O alerta chegou por volta das 20h00. O incêndio que deflagrara no concelho vizinho de Pedrógão Grande avançava perigosamente a grande velocidade, contou-lhe ao telefone o vigilante, Domingos Agria. Preocupado, pôs-se a caminho, mas às oito e um quarto daquele maldito dia, já não se conseguia chegar a Sarzedas de S.Pedro, a aldeia onde fica não só a fábrica da Albano Morgado mas onde mora também a mãe dele, Élia.

Desesperado e sem mais informações (o fogo cortara as comunicações), viveu as horas seguintes como se fossem longos e intermináveis dias. “Cheguei a pensar que tinha ardido tudo. E temi pela vida das minha mãe”, confessa.

Já passava das três da manhã, quando pôde ir a Sarzedas, atravessando a pé, com uma lanterna na mão, um cenário desolador e dantesco – uma escuridão de breu (quebrada aqui e ali por pequenos focos de fogos ), destroços, cadáveres carbonizados (que seria chamado a identificar), um silêncio de morte.

Preparado para o pior, teve duas alegrias, encontrou a mãe, com uma vela na mão e uma toalha molhada na cabeça, a preparar-se para se deitar. E na fábrica lá estava o vigilante Domingos, que esgotando o stock de extintores evitara que o fogo – que consumiu um armazém -, fizesse mais danos, e atingisse o depósito de nafta, abastecido na véspera.

O preço em vidas humanas foi pesado. O fogo levou a vida de três trabalhadores da Albano Morgado. No total, 11 pessoas morreram em Sarzedas. “12% da população da aldeia é muita gente”, conta Albano, que perdeu um cunhado bombeiro.

Na semana seguinte, sem electricidade e sem comunicações, a fábrica esteve fechada. Era a hora de chorar e enterrar os mortos. Depois foi a vez de olhar em frente – e cuidar dos vivos, das famílias dos 85 trabalhadores da Albano Morgado, o maior empregador de Castanheira de Pêra.

Cinco meses volvidos sobre a tragédia que enlutou as comemorações dos 90 anos da Albano Morgado, sentado à mesa do restaurante Paris, na vizinha Figueiró dos Vinhos, Albano falou com entusiasmo dos investimentos em curso – e recordou episódios curiosos da madrugada de 17 para 18 de junho.

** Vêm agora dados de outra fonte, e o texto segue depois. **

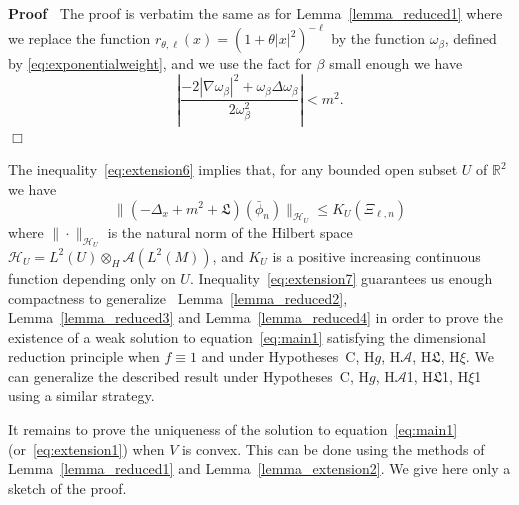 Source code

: \documentclass[a4paper,10pt]{article}
\newenvironment{proof}{\noindent\textbf{Proof\ }}{\hspace*{\fill}$\Box$\medskip}
\begin{document}
\begin{proof}
  The proof is verbatim the same as for Lemma~\ref{lemma_reduced1} where we
  replace the function $r_{\theta, \ell} (x) = (1 + \theta | x |^2)^{- \ell}$
  by the function $\omega_{\beta}$, defined by {\eqref{eq:exponentialweight}},
  and we use the fact for $\beta$ small enough we have
  \[ \left| \frac{- 2 | \nabla \omega_{\beta} |^2 + \omega_{\beta} \Delta
     \omega_{\beta}}{2 \omega_{\beta}^2} \right| < m^2 . \]
\end{proof}

The inequality~{\eqref{eq:extension6}} implies that, for any bounded open
subset $U$ of $\mathbb{R}^2$ we have
\begin{equation}
  \| (- \Delta_x + m^2 + \mathfrak{L}) (\bar{\phi}_n) \|_{\mathcal{H}_U}
  \leqslant K_U (\Xi_{\ell, n}) \label{eq:extension7}
\end{equation}
where $\| \cdot \|_{\mathcal{H}_U}$ is the natural norm of the Hilbert space
$\mathcal{H}_U = L^2 (U) \otimes_H \mathcal{A} (L^2 (M))$, and $K_U$ is a
positive increasing continuous function depending only on $U$.
Inequality~{\eqref{eq:extension7}} guarantees us enough compactness to
generalize \ Lemma~\ref{lemma_reduced2}, Lemma~\ref{lemma_reduced3} and
Lemma~\ref{lemma_reduced4} in order to prove the existence of a weak solution
to equation~{\eqref{eq:main1}} satisfying the dimensional reduction principle
when $f \equiv 1$ and under Hypotheses~C, H$g$, H$\mathcal{A}$,
H$\mathfrak{L}$, H$\xi$. We can generalize the described result under
Hypotheses~C, H$g$, H$\mathcal{A}$1, H$\mathfrak{L}$1, H$\xi$1 using a similar
strategy.

It remains to prove the uniqueness of the solution to
equation~{\eqref{eq:main1}} (or~{\eqref{eq:extension1}}) when $V$ is convex.
This can be done using the methods of Lemma~\ref{lemma_reduced1} and
Lemma~\ref{lemma_extension2}. We give here only a sketch of the proof.
\end{document}

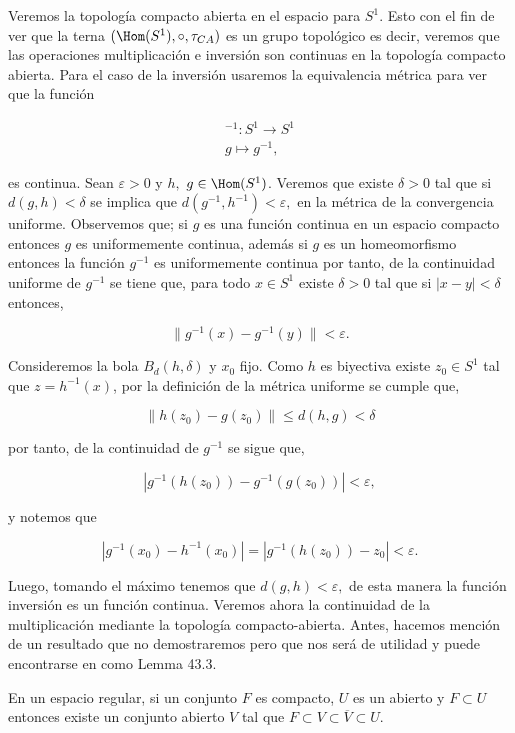  Veremos la topología compacto abierta en el espacio para $S^1$. Esto con el fin de ver que la terna $(\Hom(S^1),\circ, \tau_{CA})$ es un grupo topológico es decir, veremos que las operaciones multiplicación e inversión son continuas en la topología compacto abierta. Para el caso de la inversión usaremos la equivalencia métrica para ver que la función
 
\begin{align*}
^{-1}:S^1 \to S^1 \\
g \mapsto g^{-1},
\end{align*} 

es continua. Sean $\varepsilon >0$ y  $h,$ $g \in \Hom(S^1)$. Veremos que existe $\delta >0$ tal que si $d(g,h) < \delta$  se implica que $d(g^{-1},h^{-1}) < \varepsilon,$ en la métrica de la convergencia uniforme. Observemos que; si $g$ es una función continua en un espacio compacto entonces $g$ es uniformemente continua, además si $g$ es un homeomorfismo entonces la función $g^{-1}$ es uniformemente continua por tanto, de la continuidad uniforme de $g^{-1}$ se tiene que, para todo $x \in S^1$ existe $\delta >0$ tal que si $|x-y|< \delta$ entonces,

$$\|g^{-1}(x)-g^{-1}(y)\| < \varepsilon.$$

Consideremos la bola $B_d(h,\delta)$ y $x_0$ fijo. Como $h$ es biyectiva existe $z_0 \in S^1$ tal que $z= h^{-1}(x)$, por la definición de la métrica uniforme se cumple que,

$$\|h(z_0)-g(z_0)\| \leq d(h,g) < \delta $$

por tanto, de la continuidad de $g^{-1}$ se sigue que,

$$|g^{-1}(h(z_0))-g^{-1}(g(z_0))| < \varepsilon,$$

y notemos que 

$$ |g^{-1}(x_0)-h^{-1}(x_0)|=|g^{-1}(h(z_0))-z_0| < \varepsilon. $$

Luego, tomando el máximo tenemos que $d(g,h) < \varepsilon,$ de esta manera la función inversión es un  función continua. Veremos ahora la continuidad de la multiplicación mediante la topología compacto-abierta. Antes, hacemos mención de un resultado que no demostraremos pero que nos será de utilidad y puede encontrarse en \cite{top_willd} como Lemma 43.3.

\begin{lm}
En un espacio regular, si un conjunto $F$ es compacto, $U$ es un abierto y $F \subset U$ entonces existe un conjunto abierto $V$ tal que $F \subset V \subset \overline{V} \subset U.$
\end{lm}


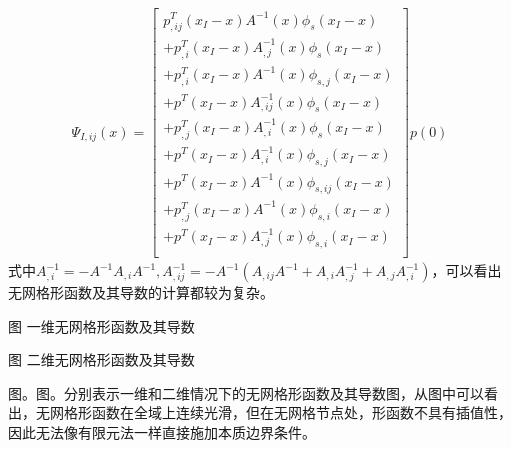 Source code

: \begin{equation}
\begin{split}
    \Psi_{I,ij}(x)=\left[\begin{matrix}
    p_{,ij}^{T}(x_I-x)A^{-1}(x)\phi_s(x_I-x)\\
    +p_{,i}^{T}(x_I-x)A_{,j}^{-1}(x)\phi_s(x_I-x)\\
    +p_{,i}^{T}(x_I-x)A^{-1}(x)\phi_{s,j}(x_I-x)\\
    +p^{T}(x_I-x)A_{,ij}^{-1}(x)\phi_s(x_I-x)\\
    +p_{,j}^{T}(x_I-x)A_{,i}^{-1}(x)\phi_s(x_I-x)\\
    +p^{T}(x_I-x)A_{,i}^{-1}(x)\phi_{s,j}(x_I-x)\\
    +p^{T}(x_I-x)A^{-1}(x)\phi_{s,ij}(x_I-x)\\
    +p_{,j}^{T}(x_I-x)A^{-1}(x)\phi_{s,i}(x_I-x)\\
    +p^{T}(x_I-x)A_{,j}^{-1}(x)\phi_{s,i}(x_I-x)\\
    \end{matrix}\right]
    p(0)
\end{split}
\end{equation}
式中$A_{,i}^{-1}=-A^{-1}A_{,i}A^{-1},A_{,ij}^{-1}=-A^{-1}(A_{,ij}A^{-1}+A_{,i}A_{,j}^{-1}+A_{,j}A_{,i}^{-1})$，可以看出无网格形函数及其导数的计算都较为复杂。\par
图 一维无网格形函数及其导数\\\par
图 二维无网格形函数及其导数\par
图。图。分别表示一维和二维情况下的无网格形函数及其导数图，从图中可以看出，无网格形函数在全域上连续光滑，但在无网格节点处，形函数不具有插值性，因此无法像有限元法一样直接施加本质边界条件。
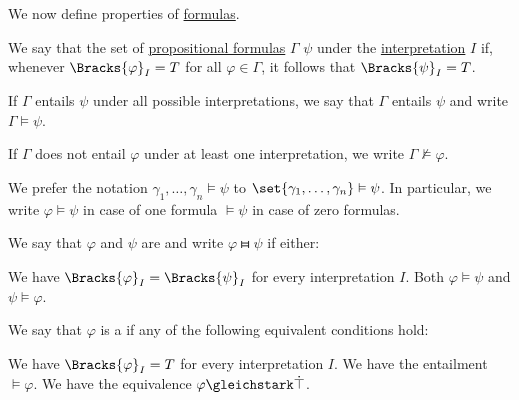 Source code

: \begin{definition}\label{def:propositional_semantics}\mimprovised
  We now define  properties of \hyperref[def:propositional_syntax/formula]{formulas}.

  \begin{thmenum}
     We say that the set of \hyperref[def:propositional_syntax/formula]{propositional formulas} \( \Gamma \)  \( \psi \) under the \hyperref[def:propositional_valuation/interpretation]{interpretation} \( I \) if, whenever \( \Bracks{\varphi}_I = T \) for all \( \varphi \in \Gamma \), it follows that \( \Bracks{\psi}_I = T \).

     If \( \Gamma \) entails \( \psi \) under all possible interpretations, we say that \( \Gamma \) entails \( \psi \) and write \( \Gamma \vDash \psi \).

    If \( \Gamma \) does not entail \( \varphi \) under at least one interpretation, we write \( \Gamma \not\vDash \varphi \).

    We prefer the notation \( \gamma_1, \ldots, \gamma_n \vDash \psi \) to \( \set{ \gamma_1, \ldots, \gamma_n } \vDash \psi \). In particular, we write \( \varphi \vDash \psi \) in case of one formula \( \vDash \psi \) in case of zero formulas.

     We say that \( \varphi \) and \( \psi \) are  and write \( \varphi \gleichstark \psi \) if either:
    \begin{thmenum}
       We have \( \Bracks{\varphi}_I = \Bracks{\psi}_I \) for every interpretation \( I \).
       Both \( \varphi \vDash \psi \) and \( \psi \vDash \varphi \).
    \end{thmenum}

     We say that \( \varphi \) is a  if any of the following equivalent conditions hold:
    \begin{thmenum}
       We have \( \Bracks{\varphi}_I = T \) for every interpretation \( I \).
       We have the entailment \( \vDash \varphi \).
       We have the equivalence \( \varphi \gleichstark \syntop \).
    \end{thmenum}


\end{thmenum}
\end{definition}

“O incêndio já passou, não há luz, agora vou dormir”, respondeu-lhe pragmática a mãe, quando ele aliviado a encontrou viva e com saúde no quarto. “Se fizesse isso, em vez de morrer assado, morria cozido”, ripostou Domingos, o vigilante herói, quando Albano deu com ele na fábrica, cansado e preto negro como um carvoeiro, e comentou que se visse a coisa mal parada podia ter-se metido dentro do depósito com 20 mil litros de água.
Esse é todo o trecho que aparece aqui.